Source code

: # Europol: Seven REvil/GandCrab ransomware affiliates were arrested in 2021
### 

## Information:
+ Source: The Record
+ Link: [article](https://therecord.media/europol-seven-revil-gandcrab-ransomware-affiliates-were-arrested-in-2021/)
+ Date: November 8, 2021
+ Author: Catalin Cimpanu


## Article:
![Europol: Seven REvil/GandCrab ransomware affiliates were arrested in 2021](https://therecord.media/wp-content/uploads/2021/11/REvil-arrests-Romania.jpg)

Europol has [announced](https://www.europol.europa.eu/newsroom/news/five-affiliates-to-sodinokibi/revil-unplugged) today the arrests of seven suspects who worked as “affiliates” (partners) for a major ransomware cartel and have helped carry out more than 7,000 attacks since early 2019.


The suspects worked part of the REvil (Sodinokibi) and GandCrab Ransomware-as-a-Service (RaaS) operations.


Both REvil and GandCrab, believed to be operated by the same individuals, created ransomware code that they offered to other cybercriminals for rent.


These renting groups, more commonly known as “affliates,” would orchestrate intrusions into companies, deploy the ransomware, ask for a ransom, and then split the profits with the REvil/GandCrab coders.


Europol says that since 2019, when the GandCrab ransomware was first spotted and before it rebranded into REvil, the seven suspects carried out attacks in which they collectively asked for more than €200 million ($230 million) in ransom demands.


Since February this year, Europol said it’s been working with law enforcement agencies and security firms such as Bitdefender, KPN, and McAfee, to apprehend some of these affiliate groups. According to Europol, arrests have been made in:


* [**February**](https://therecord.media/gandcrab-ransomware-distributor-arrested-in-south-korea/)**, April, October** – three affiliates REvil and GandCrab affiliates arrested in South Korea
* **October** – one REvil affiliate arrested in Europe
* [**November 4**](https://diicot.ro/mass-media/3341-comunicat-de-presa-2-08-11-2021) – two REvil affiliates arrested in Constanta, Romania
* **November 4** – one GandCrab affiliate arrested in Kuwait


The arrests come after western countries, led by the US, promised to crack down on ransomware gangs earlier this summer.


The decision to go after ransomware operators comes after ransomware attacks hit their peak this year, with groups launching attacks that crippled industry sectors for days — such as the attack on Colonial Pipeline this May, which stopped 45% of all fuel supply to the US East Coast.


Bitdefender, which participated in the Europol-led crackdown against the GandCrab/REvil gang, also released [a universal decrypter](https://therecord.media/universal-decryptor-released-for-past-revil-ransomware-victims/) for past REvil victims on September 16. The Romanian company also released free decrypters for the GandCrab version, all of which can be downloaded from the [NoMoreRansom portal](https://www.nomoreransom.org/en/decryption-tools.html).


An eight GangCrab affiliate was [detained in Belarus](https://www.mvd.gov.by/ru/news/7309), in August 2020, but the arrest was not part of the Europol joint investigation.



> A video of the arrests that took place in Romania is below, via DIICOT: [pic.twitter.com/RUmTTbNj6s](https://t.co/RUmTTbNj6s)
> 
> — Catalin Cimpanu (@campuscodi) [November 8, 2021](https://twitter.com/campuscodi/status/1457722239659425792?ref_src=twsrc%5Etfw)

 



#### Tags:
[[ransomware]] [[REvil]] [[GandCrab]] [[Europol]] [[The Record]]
------
▶ _TASK PROMPT_: An exact, complete copy of the lines above from the one with "since early 2019." through the one with "The suspects worked" is the whole answer.

▶ _WRITTEN ANSWER_:
Europol has [announced](https://www.europol.europa.eu/newsroom/news/five-affiliates-to-sodinokibi/revil-unplugged) today the arrests of seven suspects who worked as “affiliates” (partners) for a major ransomware cartel and have helped carry out more than 7,000 attacks since early 2019.


The suspects worked part of the REvil (Sodinokibi) and GandCrab Ransomware-as-a-Service (RaaS) operations.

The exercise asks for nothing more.